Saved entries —
--------------------------------------------------

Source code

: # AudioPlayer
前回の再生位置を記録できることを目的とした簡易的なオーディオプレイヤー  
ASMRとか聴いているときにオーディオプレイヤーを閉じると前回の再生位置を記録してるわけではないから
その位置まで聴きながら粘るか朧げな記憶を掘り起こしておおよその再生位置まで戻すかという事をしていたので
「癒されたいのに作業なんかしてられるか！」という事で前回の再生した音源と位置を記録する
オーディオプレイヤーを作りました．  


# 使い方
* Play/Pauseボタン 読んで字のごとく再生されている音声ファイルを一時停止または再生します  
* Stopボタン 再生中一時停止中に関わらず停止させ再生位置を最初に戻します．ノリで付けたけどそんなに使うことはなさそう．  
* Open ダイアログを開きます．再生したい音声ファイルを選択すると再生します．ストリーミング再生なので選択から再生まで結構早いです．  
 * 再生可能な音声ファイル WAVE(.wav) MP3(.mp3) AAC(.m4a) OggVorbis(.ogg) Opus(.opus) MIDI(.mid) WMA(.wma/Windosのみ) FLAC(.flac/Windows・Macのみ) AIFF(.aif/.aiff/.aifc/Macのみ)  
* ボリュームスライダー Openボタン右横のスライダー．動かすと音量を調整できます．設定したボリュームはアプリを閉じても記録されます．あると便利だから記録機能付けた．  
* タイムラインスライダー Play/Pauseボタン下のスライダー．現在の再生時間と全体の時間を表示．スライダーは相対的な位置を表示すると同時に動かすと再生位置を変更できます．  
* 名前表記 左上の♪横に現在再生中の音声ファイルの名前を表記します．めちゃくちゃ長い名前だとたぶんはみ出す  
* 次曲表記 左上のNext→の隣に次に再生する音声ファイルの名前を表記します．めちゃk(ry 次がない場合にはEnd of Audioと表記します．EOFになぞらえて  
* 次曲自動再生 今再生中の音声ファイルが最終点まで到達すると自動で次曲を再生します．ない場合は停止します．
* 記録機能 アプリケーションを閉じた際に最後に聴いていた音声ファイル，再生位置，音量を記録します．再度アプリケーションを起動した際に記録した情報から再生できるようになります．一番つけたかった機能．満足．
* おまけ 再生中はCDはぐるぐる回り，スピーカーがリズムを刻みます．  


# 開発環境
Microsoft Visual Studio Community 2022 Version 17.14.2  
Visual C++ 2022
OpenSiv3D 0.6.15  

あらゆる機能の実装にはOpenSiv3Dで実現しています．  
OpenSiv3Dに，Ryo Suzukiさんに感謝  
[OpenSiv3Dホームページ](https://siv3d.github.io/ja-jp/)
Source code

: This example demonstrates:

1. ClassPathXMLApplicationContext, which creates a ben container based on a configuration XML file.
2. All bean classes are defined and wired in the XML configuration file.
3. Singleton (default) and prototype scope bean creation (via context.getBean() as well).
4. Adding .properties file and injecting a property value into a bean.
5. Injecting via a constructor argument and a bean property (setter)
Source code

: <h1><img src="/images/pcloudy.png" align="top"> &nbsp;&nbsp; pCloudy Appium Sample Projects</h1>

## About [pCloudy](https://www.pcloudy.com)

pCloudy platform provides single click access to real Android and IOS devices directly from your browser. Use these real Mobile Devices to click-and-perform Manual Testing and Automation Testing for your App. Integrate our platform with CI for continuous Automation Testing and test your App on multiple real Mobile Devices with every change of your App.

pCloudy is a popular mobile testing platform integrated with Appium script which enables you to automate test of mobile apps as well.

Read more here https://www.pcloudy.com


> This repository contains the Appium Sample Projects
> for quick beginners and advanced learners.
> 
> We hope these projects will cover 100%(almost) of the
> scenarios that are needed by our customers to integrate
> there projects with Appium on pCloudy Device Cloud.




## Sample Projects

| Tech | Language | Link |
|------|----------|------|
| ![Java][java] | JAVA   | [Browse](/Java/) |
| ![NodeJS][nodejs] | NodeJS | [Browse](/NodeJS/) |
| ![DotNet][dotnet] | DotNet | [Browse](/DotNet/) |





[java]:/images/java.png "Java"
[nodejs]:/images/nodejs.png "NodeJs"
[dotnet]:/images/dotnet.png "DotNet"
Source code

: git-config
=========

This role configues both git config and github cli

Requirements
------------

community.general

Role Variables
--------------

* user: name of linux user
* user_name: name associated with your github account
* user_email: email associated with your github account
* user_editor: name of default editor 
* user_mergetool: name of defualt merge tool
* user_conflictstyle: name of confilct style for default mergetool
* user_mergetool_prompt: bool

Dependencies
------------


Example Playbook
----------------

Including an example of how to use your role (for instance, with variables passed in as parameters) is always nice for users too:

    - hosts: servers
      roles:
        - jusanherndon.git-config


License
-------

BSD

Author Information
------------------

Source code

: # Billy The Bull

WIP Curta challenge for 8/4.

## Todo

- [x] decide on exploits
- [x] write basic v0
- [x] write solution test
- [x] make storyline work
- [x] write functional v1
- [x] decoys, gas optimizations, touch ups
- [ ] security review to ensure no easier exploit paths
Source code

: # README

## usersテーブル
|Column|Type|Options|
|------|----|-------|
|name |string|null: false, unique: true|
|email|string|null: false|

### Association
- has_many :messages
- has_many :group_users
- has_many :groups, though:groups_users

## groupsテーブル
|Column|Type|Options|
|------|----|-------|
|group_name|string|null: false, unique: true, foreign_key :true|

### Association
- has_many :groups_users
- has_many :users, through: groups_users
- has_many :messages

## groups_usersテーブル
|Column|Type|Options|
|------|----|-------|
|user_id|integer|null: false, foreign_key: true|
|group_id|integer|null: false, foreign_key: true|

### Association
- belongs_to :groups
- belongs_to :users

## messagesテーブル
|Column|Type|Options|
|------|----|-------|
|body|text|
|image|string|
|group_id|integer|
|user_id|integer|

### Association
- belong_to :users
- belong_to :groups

--------------------------------------------------

Exercise goal —
The response must restate every entry word for word.

Solution —
Source code

: # AudioPlayer
前回の再生位置を記録できることを目的とした簡易的なオーディオプレイヤー  
ASMRとか聴いているときにオーディオプレイヤーを閉じると前回の再生位置を記録してるわけではないから
その位置まで聴きながら粘るか朧げな記憶を掘り起こしておおよその再生位置まで戻すかという事をしていたので
「癒されたいのに作業なんかしてられるか！」という事で前回の再生した音源と位置を記録する
オーディオプレイヤーを作りました．  


# 使い方
* Play/Pauseボタン 読んで字のごとく再生されている音声ファイルを一時停止または再生します  
* Stopボタン 再生中一時停止中に関わらず停止させ再生位置を最初に戻します．ノリで付けたけどそんなに使うことはなさそう．  
* Open ダイアログを開きます．再生したい音声ファイルを選択すると再生します．ストリーミング再生なので選択から再生まで結構早いです．  
 * 再生可能な音声ファイル WAVE(.wav) MP3(.mp3) AAC(.m4a) OggVorbis(.ogg) Opus(.opus) MIDI(.mid) WMA(.wma/Windosのみ) FLAC(.flac/Windows・Macのみ) AIFF(.aif/.aiff/.aifc/Macのみ)  
* ボリュームスライダー Openボタン右横のスライダー．動かすと音量を調整できます．設定したボリュームはアプリを閉じても記録されます．あると便利だから記録機能付けた．  
* タイムラインスライダー Play/Pauseボタン下のスライダー．現在の再生時間と全体の時間を表示．スライダーは相対的な位置を表示すると同時に動かすと再生位置を変更できます．  
* 名前表記 左上の♪横に現在再生中の音声ファイルの名前を表記します．めちゃくちゃ長い名前だとたぶんはみ出す  
* 次曲表記 左上のNext→の隣に次に再生する音声ファイルの名前を表記します．めちゃk(ry 次がない場合にはEnd of Audioと表記します．EOFになぞらえて  
* 次曲自動再生 今再生中の音声ファイルが最終点まで到達すると自動で次曲を再生します．ない場合は停止します．
* 記録機能 アプリケーションを閉じた際に最後に聴いていた音声ファイル，再生位置，音量を記録します．再度アプリケーションを起動した際に記録した情報から再生できるようになります．一番つけたかった機能．満足．
* おまけ 再生中はCDはぐるぐる回り，スピーカーがリズムを刻みます．  


# 開発環境
Microsoft Visual Studio Community 2022 Version 17.14.2  
Visual C++ 2022
OpenSiv3D 0.6.15  

あらゆる機能の実装にはOpenSiv3Dで実現しています．  
OpenSiv3Dに，Ryo Suzukiさんに感謝  
[OpenSiv3Dホームページ](https://siv3d.github.io/ja-jp/)
Source code

: This example demonstrates:

1. ClassPathXMLApplicationContext, which creates a ben container based on a configuration XML file.
2. All bean classes are defined and wired in the XML configuration file.
3. Singleton (default) and prototype scope bean creation (via context.getBean() as well).
4. Adding .properties file and injecting a property value into a bean.
5. Injecting via a constructor argument and a bean property (setter)
Source code

: <h1><img src="/images/pcloudy.png" align="top"> &nbsp;&nbsp; pCloudy Appium Sample Projects</h1>

## About [pCloudy](https://www.pcloudy.com)

pCloudy platform provides single click access to real Android and IOS devices directly from your browser. Use these real Mobile Devices to click-and-perform Manual Testing and Automation Testing for your App. Integrate our platform with CI for continuous Automation Testing and test your App on multiple real Mobile Devices with every change of your App.

pCloudy is a popular mobile testing platform integrated with Appium script which enables you to automate test of mobile apps as well.

Read more here https://www.pcloudy.com


> This repository contains the Appium Sample Projects
> for quick beginners and advanced learners.
> 
> We hope these projects will cover 100%(almost) of the
> scenarios that are needed by our customers to integrate
> there projects with Appium on pCloudy Device Cloud.




## Sample Projects

| Tech | Language | Link |
|------|----------|------|
| ![Java][java] | JAVA   | [Browse](/Java/) |
| ![NodeJS][nodejs] | NodeJS | [Browse](/NodeJS/) |
| ![DotNet][dotnet] | DotNet | [Browse](/DotNet/) |





[java]:/images/java.png "Java"
[nodejs]:/images/nodejs.png "NodeJs"
[dotnet]:/images/dotnet.png "DotNet"
Source code

: git-config
=========

This role configues both git config and github cli

Requirements
------------

community.general

Role Variables
--------------

* user: name of linux user
* user_name: name associated with your github account
* user_email: email associated with your github account
* user_editor: name of default editor 
* user_mergetool: name of defualt merge tool
* user_conflictstyle: name of confilct style for default mergetool
* user_mergetool_prompt: bool

Dependencies
------------


Example Playbook
----------------

Including an example of how to use your role (for instance, with variables passed in as parameters) is always nice for users too:

    - hosts: servers
      roles:
        - jusanherndon.git-config


License
-------

BSD

Author Information
------------------

Source code

: # Billy The Bull

WIP Curta challenge for 8/4.

## Todo

- [x] decide on exploits
- [x] write basic v0
- [x] write solution test
- [x] make storyline work
- [x] write functional v1
- [x] decoys, gas optimizations, touch ups
- [ ] security review to ensure no easier exploit paths
Source code

: # README

## usersテーブル
|Column|Type|Options|
|------|----|-------|
|name |string|null: false, unique: true|
|email|string|null: false|

### Association
- has_many :messages
- has_many :group_users
- has_many :groups, though:groups_users

## groupsテーブル
|Column|Type|Options|
|------|----|-------|
|group_name|string|null: false, unique: true, foreign_key :true|

### Association
- has_many :groups_users
- has_many :users, through: groups_users
- has_many :messages

## groups_usersテーブル
|Column|Type|Options|
|------|----|-------|
|user_id|integer|null: false, foreign_key: true|
|group_id|integer|null: false, foreign_key: true|

### Association
- belongs_to :groups
- belongs_to :users

## messagesテーブル
|Column|Type|Options|
|------|----|-------|
|body|text|
|image|string|
|group_id|integer|
|user_id|integer|

### Association
- belong_to :users
- belong_to :groups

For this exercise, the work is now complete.